Détecter les erreurs de configuration de l’IaC
La sécurité DevOps détecte les mauvaises configurations IaC, qui peuvent exposer des applications d'IA générative aux vulnérabilités de sécurité, telles que des contrôles d'accès trop exposés ou des services involontairement exposés au public. Ces erreurs de configuration peuvent entraîner des violations de données, des accès non autorisés et des problèmes de conformité, en particulier lors de la gestion de réglementations strictes en matière de confidentialité des données.
Defender pour Cloud évalue votre configuration d’applications IA génératives et fournit des recommandations de sécurité pour améliorer votre posture de sécurité IA.
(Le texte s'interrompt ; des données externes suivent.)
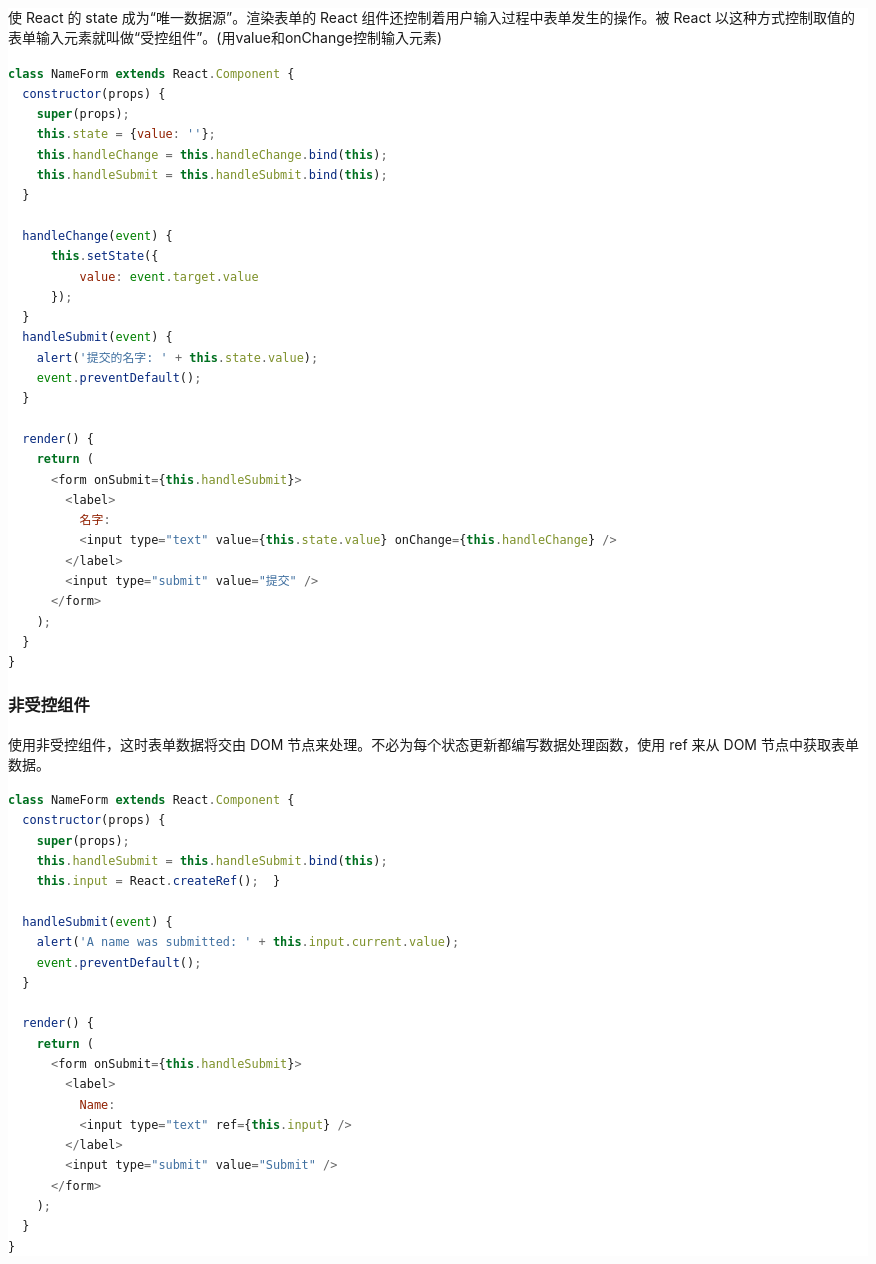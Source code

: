 使 React 的 state 成为“唯一数据源”。渲染表单的 React 组件还控制着用户输入过程中表单发生的操作。被 React 以这种方式控制取值的表单输入元素就叫做“受控组件”。(用value和onChange控制输入元素)

```javascript
class NameForm extends React.Component {
  constructor(props) {
    super(props);
    this.state = {value: ''};
    this.handleChange = this.handleChange.bind(this);
    this.handleSubmit = this.handleSubmit.bind(this);
  }

  handleChange(event) {    
      this.setState({
          value: event.target.value
      });  
  }
  handleSubmit(event) {
    alert('提交的名字: ' + this.state.value);
    event.preventDefault();
  }

  render() {
    return (
      <form onSubmit={this.handleSubmit}>
        <label>
          名字:
          <input type="text" value={this.state.value} onChange={this.handleChange} />
        </label>
        <input type="submit" value="提交" />
      </form>
    );
  }
}
```

### 非受控组件

使用非受控组件，这时表单数据将交由 DOM 节点来处理。不必为每个状态更新都编写数据处理函数，使用 ref 来从 DOM 节点中获取表单数据。

```javascript
class NameForm extends React.Component {
  constructor(props) {
    super(props);
    this.handleSubmit = this.handleSubmit.bind(this);
    this.input = React.createRef();  }

  handleSubmit(event) {
    alert('A name was submitted: ' + this.input.current.value);
    event.preventDefault();
  }

  render() {
    return (
      <form onSubmit={this.handleSubmit}>
        <label>
          Name:
          <input type="text" ref={this.input} />
        </label>
        <input type="submit" value="Submit" />
      </form>
    );
  }
}
```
Pour éviter des problèmes plus tard, corrigez les défauts de configuration détectés dès le début du cycle de développement.
Les vérifications de sécurité IaC actuelles sont les suivantes :
- Utiliser des points de terminaison privés Azure AI Service
- Restreindre les points de terminaison Azure AI Service
- Utiliser l’identité managée pour les comptes Azure AI Service
- Utiliser l’authentification basée sur l’identité pour les comptes Azure AI Service
Explorer les risques avec l’analyse des chemins d’attaque
L’analyse du chemin d’attaque détecte et atténue les risques liés aux charges de travail IA. Les données peuvent être exposées pendant la mise au point de modèles IA à des données spécifiques et au réglage précis d’un modèle préentraîné sur un jeu de données spécifique afin d’améliorer ses performances sur une tâche associée.
En surveillant en continu les charges de travail d’IA, l’analyse du chemin d’attaque peut identifier les faiblesses et les vulnérabilités potentielles et suivre les recommandations. En outre, il s’étend aux cas où les données et les ressources de calcul sont distribuées dans Azure, AWS et GCP.